Türkmenlerin değişik tarihlerde maruz kaldıkları tedhiş ve sindirme ve sindirme olayları arasında 14 Temmuz 1959 tarihinde yaşanan Kerkük Katliamı, sahneye konuş biçimi ve uygulanan vahşet çeşitleri açısından en korkuncu sayılır. Bu facianın daha iyi anlaşılması için, katliam öncesi meydana bazı gelişmeleri azıcık bilmek gerekir.

14 Temmuz 1958 tarihinde yapılan askerî darbe sonucu Irak’ta kraliyet devrilmiş ve cumhuriyet rejimi ilan edilmişti. Darbe sonucu Kral II. Faysal ve ailesi ile birlikte Başbakan Nuri Sait Paşa öldürülmüş ve eski dönemin bütün siyasileri tutuklanmıştı. Darbe ile birlikte ilan edilen cumhuriyet rejiminde, halka her türlü serbestliğin verileceği, demokratik düzen içinde sendika ve meslek birliklerinin kurulacağı, ülkede yaşayan bütün halkların millî ve kültürel haklara kavuşacakları duyurulmuştu.

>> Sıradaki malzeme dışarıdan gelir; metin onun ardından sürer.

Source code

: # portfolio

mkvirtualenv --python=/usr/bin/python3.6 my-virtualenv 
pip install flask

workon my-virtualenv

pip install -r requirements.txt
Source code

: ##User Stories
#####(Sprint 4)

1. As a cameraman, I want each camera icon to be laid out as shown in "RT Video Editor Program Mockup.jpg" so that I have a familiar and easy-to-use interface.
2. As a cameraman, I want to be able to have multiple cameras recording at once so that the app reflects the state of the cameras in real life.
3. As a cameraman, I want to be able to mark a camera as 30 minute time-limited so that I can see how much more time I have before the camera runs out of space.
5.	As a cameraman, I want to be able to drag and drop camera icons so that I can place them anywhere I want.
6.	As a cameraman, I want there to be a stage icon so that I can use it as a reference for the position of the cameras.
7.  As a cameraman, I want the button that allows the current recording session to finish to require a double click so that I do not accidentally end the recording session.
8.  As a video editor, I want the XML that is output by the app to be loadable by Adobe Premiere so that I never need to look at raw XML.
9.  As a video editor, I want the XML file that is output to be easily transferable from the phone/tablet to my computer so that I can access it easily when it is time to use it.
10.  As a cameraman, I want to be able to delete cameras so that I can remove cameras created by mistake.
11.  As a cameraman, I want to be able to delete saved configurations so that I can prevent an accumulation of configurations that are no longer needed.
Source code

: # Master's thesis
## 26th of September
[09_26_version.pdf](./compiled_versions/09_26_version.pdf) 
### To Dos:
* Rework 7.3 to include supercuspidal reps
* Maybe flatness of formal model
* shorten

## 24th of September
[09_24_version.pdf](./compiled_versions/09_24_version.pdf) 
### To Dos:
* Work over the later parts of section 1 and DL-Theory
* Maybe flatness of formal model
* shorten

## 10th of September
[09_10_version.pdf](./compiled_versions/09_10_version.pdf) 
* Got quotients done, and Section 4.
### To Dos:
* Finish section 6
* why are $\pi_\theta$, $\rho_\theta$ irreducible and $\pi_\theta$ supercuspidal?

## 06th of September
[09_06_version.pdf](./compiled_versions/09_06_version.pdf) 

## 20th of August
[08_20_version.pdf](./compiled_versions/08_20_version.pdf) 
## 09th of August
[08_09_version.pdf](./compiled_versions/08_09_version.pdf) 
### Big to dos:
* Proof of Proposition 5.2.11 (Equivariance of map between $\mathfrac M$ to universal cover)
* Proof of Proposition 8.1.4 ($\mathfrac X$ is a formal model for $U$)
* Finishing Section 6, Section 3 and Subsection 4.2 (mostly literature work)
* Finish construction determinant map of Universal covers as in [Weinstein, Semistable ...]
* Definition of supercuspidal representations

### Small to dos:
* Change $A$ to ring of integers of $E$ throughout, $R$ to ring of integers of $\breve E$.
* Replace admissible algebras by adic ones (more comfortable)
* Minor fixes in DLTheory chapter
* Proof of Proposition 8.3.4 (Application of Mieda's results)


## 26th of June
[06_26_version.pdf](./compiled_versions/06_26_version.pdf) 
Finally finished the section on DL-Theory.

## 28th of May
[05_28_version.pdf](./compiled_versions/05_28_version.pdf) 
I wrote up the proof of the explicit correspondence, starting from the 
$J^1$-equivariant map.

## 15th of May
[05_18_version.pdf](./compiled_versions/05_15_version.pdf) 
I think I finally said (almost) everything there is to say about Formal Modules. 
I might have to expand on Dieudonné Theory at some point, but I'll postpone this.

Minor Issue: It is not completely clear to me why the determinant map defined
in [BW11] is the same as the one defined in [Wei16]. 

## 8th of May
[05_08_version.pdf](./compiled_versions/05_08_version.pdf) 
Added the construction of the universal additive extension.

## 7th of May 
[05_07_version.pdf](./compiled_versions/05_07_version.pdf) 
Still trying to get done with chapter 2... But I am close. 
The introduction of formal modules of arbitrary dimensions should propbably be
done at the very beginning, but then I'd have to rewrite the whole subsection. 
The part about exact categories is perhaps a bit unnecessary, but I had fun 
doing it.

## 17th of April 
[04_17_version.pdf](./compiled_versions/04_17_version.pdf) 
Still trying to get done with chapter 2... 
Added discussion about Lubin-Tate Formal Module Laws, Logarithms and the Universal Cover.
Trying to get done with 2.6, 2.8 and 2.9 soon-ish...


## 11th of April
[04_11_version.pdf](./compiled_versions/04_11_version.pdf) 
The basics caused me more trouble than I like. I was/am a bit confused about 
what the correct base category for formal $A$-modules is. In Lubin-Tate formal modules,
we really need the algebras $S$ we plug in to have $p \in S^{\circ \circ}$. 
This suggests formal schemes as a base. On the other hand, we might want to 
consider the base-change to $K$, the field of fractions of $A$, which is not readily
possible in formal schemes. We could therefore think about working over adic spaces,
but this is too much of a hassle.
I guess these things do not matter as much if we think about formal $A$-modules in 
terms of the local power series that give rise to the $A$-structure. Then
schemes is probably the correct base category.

Herkes gibi buna çok sevinen Irak Türkmenleri de, artık yıllardır özlem duydukları millî haklarına kavuşma heyecanı yaşamışlar; bundan sonra kendi dillerinde eğitim, basın yayın, radyo ve televizyon yayınları yapacaklarını zannetmişlerdir. Giderek ülkede kurulan meslek birlikleri ve sendikaların, önceleri sol ve sosyalist söylemlerle ortaya çıkan eğilimleri, daha sonra tamamen komünist sloganlarla ortaya atıldığı görüldü. Kısa süre içinde faaliyetine izin verilen Irak Komünist Partisi, artık alenen Sovyet Rusya lehinde propaganda yapmaya başladı.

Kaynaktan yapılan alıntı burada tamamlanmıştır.